You are viewing a plain text version of this content. The canonical link for it is here.

Posted to commits@pdfbox.apache.org by ca...@apache.org on 2009/02/23 23:28:11 UTC

svn commit: r747166 - /incubator/pdfbox/trunk/website/src/documentation/content/xdocs/userguide/text_extraction.xml

Author: carrier
Date: Mon Feb 23 22:28:09 2009
New Revision: 747166

URL: http://svn.apache.org/viewvc?rev=747166&view=rev
Log:
Documentation update for PDFBOX-431

Modified:
    incubator/pdfbox/trunk/website/src/documentation/content/xdocs/userguide/text_extraction.xml

Modified: incubator/pdfbox/trunk/website/src/documentation/content/xdocs/userguide/text_extraction.xml
URL: http://svn.apache.org/viewvc/incubator/pdfbox/trunk/website/src/documentation/content/xdocs/userguide/text_extraction.xml?rev=747166&r1=747165&r2=747166&view=diff
==============================================================================
--- incubator/pdfbox/trunk/website/src/documentation/content/xdocs/userguide/text_extraction.xml (original)
+++ incubator/pdfbox/trunk/website/src/documentation/content/xdocs/userguide/text_extraction.xml Mon Feb 23 22:28:09 2009
@@ -134,6 +134,14 @@
                 <note>PDFTextStripper will check both the startPage/endPage and the startBookmark/endBookmark to determine if text should
                       be extracted from the current page.</note>
             </section>
+            <section>
+                <title>External Glyph List</title>
+                <p>Some PDF files need to map between glyph names and Unicode values during text extraction.  PDFBox comes with an <a href="http://partners.adobe.com/public/developer/en/opentype/glyphlist.txt">Adobe Glyph List</a>, but you may encounter files with glyph names that are not in that map. To use  your own glyphlist file, supply the file name to the <tt>glyphlist_ext</tt> JVM property. </p>
+           </section>
+           <section>
+                <title>Right to Left Text</title>
+                <p>Extracting text in languages whose text goes from right to left (such as Arabic and Hebrew) in PDF files can result in text that is backwards.  PDFBox can normalize and reverse the text if the <a href="http://icu-project.org/">ICU4J</a> jar file has been placed on the classpath (it is an optional dependency).
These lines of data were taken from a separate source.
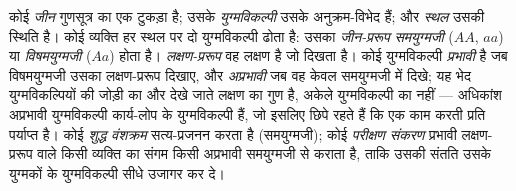 \begin{definition}[संकरणों की शब्दावली]\label{def:b2:meiosis-heredity:vocabulary}
कोई \emph{जीन} गुणसूत्र का एक टुकड़ा है; उसके \emph{युग्मविकल्पी} उसके
अनुक्रम-विभेद हैं; और \emph{स्थल} उसकी स्थिति है। कोई 
व्यक्ति हर स्थल पर दो युग्मविकल्पी ढोता है: उसका \emph{जीन-प्ररूप}
\emph{समयुग्मजी} ($AA$, $aa$) या \emph{विषमयुग्मजी} ($Aa$) होता है।
\emph{लक्षण-प्ररूप} वह लक्षण है जो दिखता है। कोई युग्मविकल्पी
\emph{प्रभावी} है जब विषमयुग्मजी उसका लक्षण-प्ररूप दिखाए, और
\emph{अप्रभावी} जब वह केवल समयुग्मजी में दिखे; यह भेद युग्मविकल्पियों
की जोड़ी का और देखे जाते लक्षण का गुण है, अकेले युग्मविकल्पी का नहीं ---
अधिकांश अप्रभावी युग्मविकल्पी कार्य-लोप के युग्मविकल्पी हैं, जो इसलिए
छिपे रहते हैं कि एक काम करती प्रति पर्याप्त है। कोई \emph{शुद्ध वंशक्रम}
सत्य-प्रजनन करता है (समयुग्मजी); कोई \emph{परीक्षण संकरण} प्रभावी
लक्षण-प्ररूप वाले किसी व्यक्ति का संगम किसी अप्रभावी समयुग्मजी से कराता
है, ताकि उसकी संतति उसके युग्मकों के युग्मविकल्पी सीधे उजागर कर दे।
\end{definition}

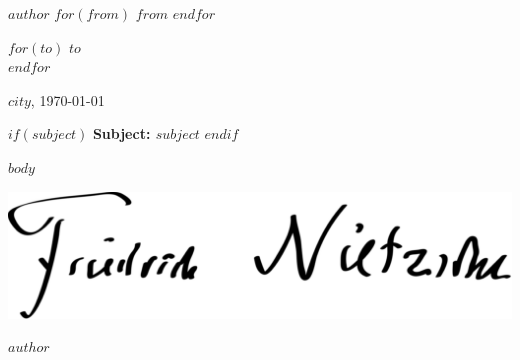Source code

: \documentclass[$fontsize$, a4paper]{article}
\begin{document}
\small
\textsc{\textbf{$author$}}
$for(from)$
\textbullet{} \textsc{$from$}
$endfor$

\vspace{1em}

\normalsize \sffamily
$for(to)$
$to$\\
$endfor$

\vspace{3em}

\rmfamily
\begin{flushright}
  $city$, \today
\end{flushright}

\vspace{1em}

$if(subject)$
\textbf{Subject: $subject$}
$endif$

\vspace{1em}

$body$

\begin{FlushRight}
  \includegraphics[height=5.5\baselineskip]{signature.pdf} \par
  $author$
\end{FlushRight}
\end{document}
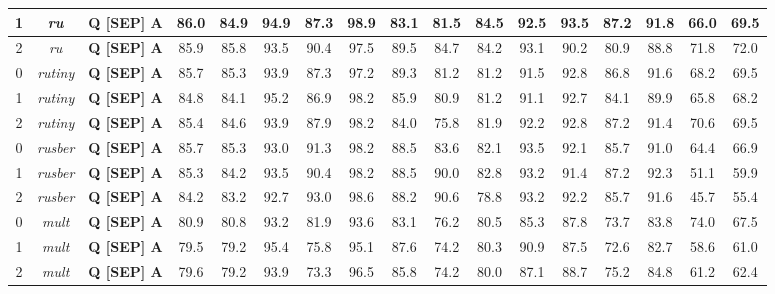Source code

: \begin{table}[]
{\begin{tabular}{|c|c||c|c|c|c|c|c|c|c|c|c|c|c|c|c|c|}
1 & \textit{ru} &  \textbf{Q [SEP] A} & 86.0 & 84.9 & 94.9 & 87.3 & 98.9 & 83.1 & 81.5 & 84.5 & 92.5 & 93.5 & 87.2 & 91.8 & 66.0 & 69.5\\ \hline
2 & \textit{ru} &  \textbf{Q [SEP] A} & 85.9 & 85.8 & 93.5 & 90.4 & 97.5 & 89.5 & 84.7 & 84.2 & 93.1 & 90.2 & 80.9 & 88.8 & 71.8 & 72.0\\ \hline
0 & \textit{rutiny} &  \textbf{Q [SEP] A} & 85.7 & 85.3 & 93.9 & 87.3 & 97.2 & 89.3 & 81.2 & 81.2 & 91.5 & 92.8 & 86.8 & 91.6 & 68.2 & 69.5\\ \hline
1 & \textit{rutiny} &  \textbf{Q [SEP] A} & 84.8 & 84.1 & 95.2 & 86.9 & 98.2 & 85.9 & 80.9 & 81.2 & 91.1 & 92.7 & 84.1 & 89.9 & 65.8 & 68.2\\ \hline
2 & \textit{rutiny} &  \textbf{Q [SEP] A} & 85.4 & 84.6 & 93.9 & 87.9 & 98.2 & 84.0 & 75.8 & 81.9 & 92.2 & 92.8 & 87.2 & 91.4 & 70.6 & 69.5\\ \hline
0 & \textit{rusber} &  \textbf{Q [SEP] A} & 85.7 & 85.3 & 93.0 & 91.3 & 98.2 & 88.5 & 83.6 & 82.1 & 93.5 & 92.1 & 85.7 & 91.0 & 64.4 & 66.9\\ \hline
1 & \textit{rusber} &  \textbf{Q [SEP] A} & 85.3 & 84.2 & 93.5 & 90.4 & 98.2 & 88.5 & 90.0 & 82.8 & 93.2 & 91.4 & 87.2 & 92.3 & 51.1 & 59.9\\ \hline
2 & \textit{rusber} &  \textbf{Q [SEP] A} & 84.2 & 83.2 & 92.7 & 93.0 & 98.6 & 88.2 & 90.6 & 78.8 & 93.2 & 92.2 & 85.7 & 91.6 & 45.7 & 55.4\\ \hline
0 & \textit{mult} &  \textbf{Q [SEP] A} & 80.9 & 80.8 & 93.2 & 81.9 & 93.6 & 83.1 & 76.2 & 80.5 & 85.3 & 87.8 & 73.7 & 83.8 & 74.0 & 67.5\\ \hline
1 & \textit{mult} &  \textbf{Q [SEP] A} & 79.5 & 79.2 & 95.4 & 75.8 & 95.1 & 87.6 & 74.2 & 80.3 & 90.9 & 87.5 & 72.6 & 82.7 & 58.6 & 61.0\\ \hline
2 & \textit{mult} &  \textbf{Q [SEP] A} & 79.6 & 79.2 & 93.9 & 73.3 & 96.5 & 85.8 & 74.2 & 80.0 & 87.1 & 88.7 & 75.2 & 84.8 & 61.2 & 62.4\\ \hline
\end{tabular}}
\end{table}

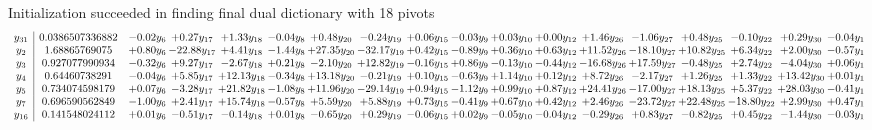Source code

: \documentclass[9pt]{article}
\begin{document}
Initialization succeeded in finding final dual dictionary with 18 pivots
\[\begin{array}{c| c c@{\hskip 2pt} c@{\hskip 2pt} c@{\hskip 2pt} c@{\hskip 2pt} c@{\hskip 2pt} c@{\hskip 2pt} c@{\hskip 2pt} c@{\hskip 2pt} c@{\hskip 2pt} c@{\hskip 2pt} c@{\hskip 2pt} c@{\hskip 2pt} c@{\hskip 2pt} c@{\hskip 2pt} c@{\hskip 2pt} c@{\hskip 2pt} }
 y_{31}   &  0.0386507336882 & -0.02 y_{6} & +  0.27 y_{17} & +  1.33 y_{18} & -0.04 y_{8} & +  0.48 y_{20} & -0.24 y_{19} & +  0.06 y_{15} & -0.03 y_{9} & +  0.03 y_{10} & +  0.00 y_{12} & +  1.46 y_{26} & -1.06 y_{27} & +  0.48 y_{25} & -0.10 y_{22} & +  0.29 y_{30} & -0.04 y_{1}\\
 y_{2}   &  1.68865769075 & +  0.80 y_{6} & -22.88 y_{17} & +  4.41 y_{18} & -1.44 y_{8} & + 27.35 y_{20} & -32.17 y_{19} & +  0.42 y_{15} & -0.89 y_{9} & +  0.36 y_{10} & +  0.63 y_{12} & + 11.52 y_{26} & -18.10 y_{27} & + 10.82 y_{25} & +  6.34 y_{22} & +  2.00 y_{30} & -0.57 y_{1}\\
 y_{3}   &  0.927077990934 & -0.32 y_{6} & +  9.27 y_{17} & -2.67 y_{18} & +  0.21 y_{8} & -2.10 y_{20} & + 12.82 y_{19} & -0.16 y_{15} & +  0.86 y_{9} & -0.13 y_{10} & -0.44 y_{12} & -16.68 y_{26} & + 17.59 y_{27} & -0.48 y_{25} & +  2.74 y_{22} & -4.04 y_{30} & +  0.06 y_{1}\\
 y_{4}   &  0.64460738291 & -0.04 y_{6} & +  5.85 y_{17} & + 12.13 y_{18} & -0.34 y_{8} & + 13.18 y_{20} & -0.21 y_{19} & +  0.10 y_{15} & -0.63 y_{9} & +  1.14 y_{10} & +  0.12 y_{12} & +  8.72 y_{26} & -2.17 y_{27} & +  1.26 y_{25} & +  1.33 y_{22} & + 13.42 y_{30} & +  0.01 y_{1}\\
 y_{5}   &  0.734074598179 & +  0.07 y_{6} & -3.28 y_{17} & + 21.82 y_{18} & -1.08 y_{8} & + 11.96 y_{20} & -29.14 y_{19} & +  0.94 y_{15} & -1.12 y_{9} & +  0.99 y_{10} & +  0.87 y_{12} & + 24.41 y_{26} & -17.00 y_{27} & + 18.13 y_{25} & +  5.37 y_{22} & + 28.03 y_{30} & -0.41 y_{1}\\
 y_{7}   &  0.696590562849 & -1.00 y_{6} & +  2.41 y_{17} & + 15.74 y_{18} & -0.57 y_{8} & +  5.59 y_{20} & +  5.88 y_{19} & +  0.73 y_{15} & -0.41 y_{9} & +  0.67 y_{10} & +  0.42 y_{12} & +  2.46 y_{26} & -23.72 y_{27} & + 22.48 y_{25} & -18.80 y_{22} & +  2.99 y_{30} & +  0.47 y_{1}\\
 y_{16}   &  0.141548024112 & +  0.01 y_{6} & -0.51 y_{17} & -0.14 y_{18} & +  0.01 y_{8} & -0.65 y_{20} & +  0.29 y_{19} & -0.06 y_{15} & +  0.02 y_{9} & -0.05 y_{10} & -0.04 y_{12} & -0.29 y_{26} & +  0.83 y_{27} & -0.82 y_{25} & +  0.45 y_{22} & -1.44 y_{30} & -0.03 y_{1}\\

\end{array}\]
\end{document}
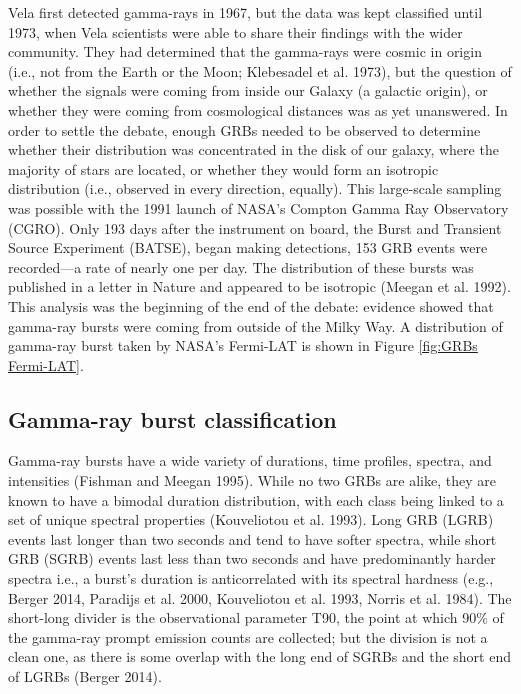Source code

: \documentclass[1.5,11pt]{beavtex}
\begin{document}
Vela first detected gamma-rays in 1967, but the data was kept classified until 1973, when Vela scientists were able to share their findings with the wider community. They had determined that the gamma-rays were cosmic in origin (i.e., not from the Earth or the Moon; Klebesadel et al. 1973), but the question of whether the signals were coming from inside our Galaxy (a galactic origin), or whether they were coming from cosmological distances was as yet unanswered. In order to settle the debate, enough GRBs needed to be observed to determine whether their distribution was concentrated in the disk of our galaxy, where the majority of stars are located, or whether they would form an isotropic distribution (i.e., observed in every direction, equally). This large-scale sampling was possible with the 1991 launch of NASA's Compton Gamma Ray Observatory (CGRO).  Only 193 days after the instrument on board, the Burst and Transient Source Experiment (BATSE), began making detections, 153 GRB events were recorded---a rate of nearly one per day. The distribution of these bursts was published in a letter in Nature and appeared to be isotropic (Meegan et al. 1992). This analysis was the beginning of the end of the debate: evidence showed that gamma-ray bursts were coming from outside of the Milky Way. A distribution of gamma-ray burst taken by NASA's Fermi-LAT is shown in Figure \ref{fig:GRBs Fermi-LAT}.

\subsection{Gamma-ray burst classification}
\label{ch:Astro theory ssec:GRB class}

Gamma-ray bursts have a wide variety of durations, time profiles, spectra, and intensities (Fishman and Meegan 1995). While no two GRBs are alike, they are known to have a bimodal duration distribution, with each class being linked to a set of unique spectral properties (Kouveliotou et al. 1993). Long GRB (LGRB) events last longer than two seconds and tend to have softer spectra, while short GRB (SGRB) events last less than two seconds and have predominantly harder spectra i.e., a burst's duration is anticorrelated with its spectral hardness (e.g., Berger 2014, Paradijs et al. 2000, Kouveliotou et al. 1993, Norris et al. 1984). The short-long divider is the observational parameter T90, the point at which 90$\%$ of the gamma-ray prompt emission counts are collected; but the division is not a clean one, as there is some overlap with the long end of SGRBs and the short end of LGRBs (Berger 2014). 
\end{document}
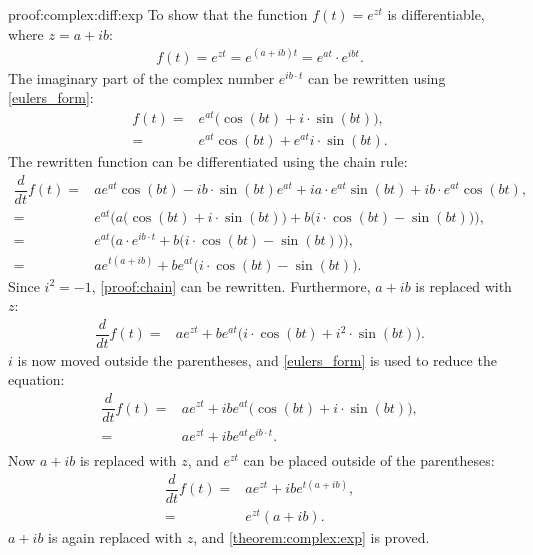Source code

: \begin{prof}{}{proof:complex:diff:exp}
To show that the function $f(t)=e^{z t}$ is differentiable, where $z=a+ ib$:
\begin{align*}
	f(t) = e^{zt}= e^{(a+ib)t}= e^{at} \cdot e^{ib t}.
\end{align*}
The imaginary part of the complex number $e^{ib\cdot t}$ can be rewritten using \cref{eulers_form}:
\begin{align*}
	f(t) =& e^{at}\big(\cos(bt)+i \cdot \sin(bt)\big), \\
		 =& e^{at}\cos(bt) + e^{at} i \cdot \sin(bt).
\end{align*}
The rewritten function can be differentiated using the chain rule:
\begin{align}
	\dfrac{d}{dt}f(t) =& ae^{at}\cos(bt) -ib \cdot \sin(bt)e^{at} + ia \cdot e^{at}\sin(bt) + ib \cdot e^{at}\cos(bt), \nonumber \\
	=& e^{at} \bigg( a\big(\cos(bt) + i \cdot \sin(bt)\big) + b\big(i \cdot \cos(bt) - \sin(bt)\big) \bigg), \nonumber \\
	=& e^{at}\bigg(a \cdot e^{ib \cdot t}+b\big(i \cdot \cos(bt) - \sin(bt)\big)\bigg), \nonumber \\
	=& a e^{t(a+ib)} + b e^{at}\big(i \cdot \cos(bt) - \sin(bt)\big). \label{proof:chain}
\end{align}
Since $i^2 = -1$, \eqref{proof:chain} can be rewritten. Furthermore, $a+ib$ is replaced with $z$:
\begin{align*}
	\dfrac{d}{dt}f(t) =& a e^{zt} + b e^{at}\big(i \cdot \cos(bt) + i^2 \cdot \sin(bt)\big).
\end{align*}
$i$ is now moved outside the parentheses, and \cref{eulers_form} is used to reduce the equation:
\begin{align*}
	\dfrac{d}{dt}f(t) =&  a e^{zt} + ib e^{at}\big(\cos(bt) + i \cdot \sin(bt)\big), \\
	=&  a e^{zt} + ib e^{at}e^{ib \cdot t}. \\
\end{align*}
Now $a+ib$ is replaced with $z$, and $e^{zt}$ can be placed outside of the parentheses:
\begin{align*}
	\dfrac{d}{dt}f(t) =&  a e^{zt} + ib e^{t(a+ib)}, \\
	=&  e^{zt}(a+ib).
\end{align*}
$a+ib$ is again replaced with $z$, and \cref{theorem:complex:exp} is proved.
\end{prof}
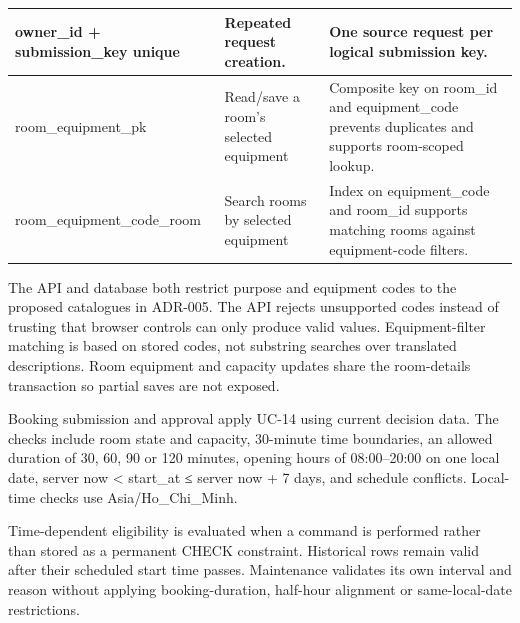 \begin{longtable}{|p{}|p{}|p{}|}
owner\allowbreak\_\allowbreak{}id + submission\allowbreak\_\allowbreak{}key unique & Repeated request creation. & One source request per logical submission key. \\ \hline

room\allowbreak\_\allowbreak{}equipment\allowbreak\_\allowbreak{}pk & Read/\allowbreak{}save a room's selected equipment & Composite key on room\allowbreak\_\allowbreak{}id and equipment\allowbreak\_\allowbreak{}code prevents duplicates and supports room-scoped lookup. \\ \hline

room\allowbreak\_\allowbreak{}equipment\allowbreak\_\allowbreak{}code\allowbreak\_\allowbreak{}room & Search rooms by selected equipment & Index on equipment\allowbreak\_\allowbreak{}code and room\allowbreak\_\allowbreak{}id supports matching rooms against equipment-code filters. \\ \hline

\end{longtable}

\vspace{2mm}

The API and database both restrict purpose and equipment codes to the proposed catalogues in ADR-005. The API rejects unsupported codes instead of trusting that browser controls can only produce valid values. Equipment-filter matching is based on stored codes, not substring searches over translated descriptions. Room equipment and capacity updates share the room-details transaction so partial saves are not exposed.\par

Booking submission and approval apply UC-14 using current decision data. The checks include room state and capacity, 30-minute time boundaries, an allowed duration of 30, 60, 90 or 120 minutes, opening hours of 08:00–20:00 on one local date, server now < start\allowbreak\_\allowbreak{}at ≤ server now + 7 days, and schedule conflicts. Local-time checks use Asia/\allowbreak{}Ho\allowbreak\_\allowbreak{}Chi\allowbreak\_\allowbreak{}Minh.\par

Time-dependent eligibility is evaluated when a command is performed rather than stored as a permanent CHECK constraint. Historical rows remain valid after their scheduled start time passes. Maintenance validates its own interval and reason without applying booking-duration, half-hour alignment or same-local-date restrictions.\par

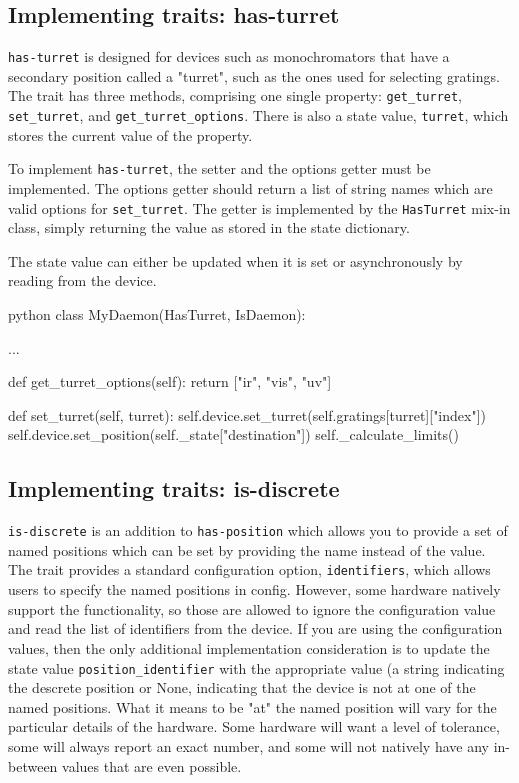 \subsection{Implementing traits: has-turret}

\texttt{has-turret} is designed for devices such as monochromators that have a secondary position called a "turret", such as the ones used for selecting gratings.
The trait has three methods, comprising one single \yaq{} property: \texttt{get\_turret}, \texttt{set\_turret}, and \texttt{get\_turret\_options}.
There is also a state value, \texttt{turret}, which stores the current value of the property.

To implement \texttt{has-turret}, the setter and the options getter must be implemented.
The options getter should return a list of string names which are valid options for \texttt{set\_turret}.
The getter is implemented by the \texttt{HasTurret} mix-in class, simply returning the value as stored in the state dictionary.

The state value can either be updated when it is set or asynchronously by reading from the device.

\begin{codefragment}{python}
class MyDaemon(HasTurret, IsDaemon):

    ...

    def get_turret_options(self):
	return ["ir", "vis", "uv"]

    def set_turret(self, turret):
    	self.device.set_turret(self.gratings[turret]["index"])
	self.device.set_position(self._state["destination"])
	self._calculate_limits()
\end{codefragment}

\subsection{Implementing traits: is-discrete}

\texttt{is-discrete} is an addition to \texttt{has-position} which allows you to provide a set of named positions which can be set by providing the name instead of the value.
The trait provides a standard configuration option, \texttt{identifiers}, which allows users to specify the named positions in config.
However, some hardware natively support the functionality, so those are allowed to ignore the configuration value and read the list of identifiers from the device.
If you are using the configuration values, then the only additional implementation consideration is to update the state value \texttt{position\_identifier} with the appropriate value (a string indicating the descrete position or None, indicating that the device is not at one of the named positions.
What it means to be "at" the named position will vary for the particular details of the hardware.
Some hardware will want a level of tolerance, some will always report an exact number, and some will not natively have any in-between values that are even possible.

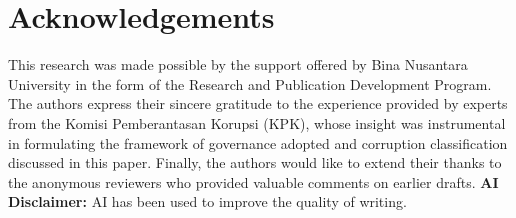 \documentclass[3p,times,procedia]{elsarticle}
\begin{document}
\section*{Acknowledgements}
This research was made possible by the support offered by Bina Nusantara University in the form of the Research and Publication Development Program. The authors express their sincere gratitude to the experience provided by experts from the Komisi Pemberantasan Korupsi (KPK), whose insight was instrumental in formulating the framework of governance adopted and corruption classification discussed in this paper. Finally, the authors would like to extend their thanks to the anonymous reviewers who provided valuable comments on earlier drafts. \textbf{AI Disclaimer:} AI has been used to improve the quality of writing.
\end{document}
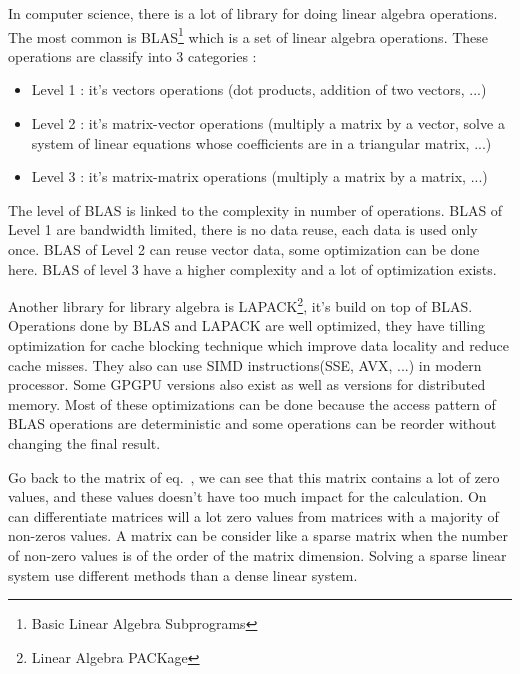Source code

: In computer science, there is a lot of library for doing linear algebra operations.
%
The most common is BLAS\footnote{Basic Linear Algebra Subprograms} which is a set of linear algebra operations.
%
These operations are classify into 3 categories :
\begin{itemize}
  \item Level 1 : it's vectors operations (dot products, addition of two vectors, ...)
  \item Level 2 : it's matrix-vector operations (multiply a matrix by a vector, solve a system of linear equations whose coefficients are in a triangular matrix, ...)
  \item Level 3 : it's matrix-matrix operations (multiply a matrix by a matrix, ...)
\end{itemize}
%
The level of BLAS is linked to the complexity in number of operations.
%
BLAS of Level 1 are bandwidth limited, there is no data reuse, each data is used only once.
%
BLAS of Level 2 can reuse vector data, some optimization can be done here.
%
BLAS of level 3 have a higher complexity and a lot of optimization exists.

Another library for library algebra is LAPACK\footnote{Linear Algebra PACKage}, it's build on top of BLAS.
%
Operations done by BLAS and LAPACK are well optimized, they have tilling optimization for cache blocking technique which improve data locality and reduce cache misses.
%
They also can use SIMD instructions(SSE, AVX, ...) in modern processor.
%
Some GPGPU versions also exist as well as versions for distributed memory.
%
Most of these optimizations can be done because the access pattern of BLAS operations are deterministic and some operations can be reorder without changing the final result.


Go back to the matrix of eq.~\cite{eq:ax_b}, we can see that this matrix contains a lot of zero values, and these values doesn't have too much impact for the calculation.
%
On can differentiate matrices will a lot zero values from matrices with a majority of non-zeros values.
%
A matrix can be consider like a sparse matrix when the number of non-zero values is of the order of the matrix dimension.
%
Solving a sparse linear system use different methods than a dense linear system.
Note that you should also enable sorting with either <a href="../javadoc/org/apache/pdfbox/util/PDFTextStripper.html">org.apache.pdfbox.util.PDFTextStripper</a> or <a href="../javadoc/org/apache/pdfbox/ExtractText.html">org.apache.pdfbox.ExtractText</a> to ensure accurate output.</p>
+           </section>
         </section>
 
     </section>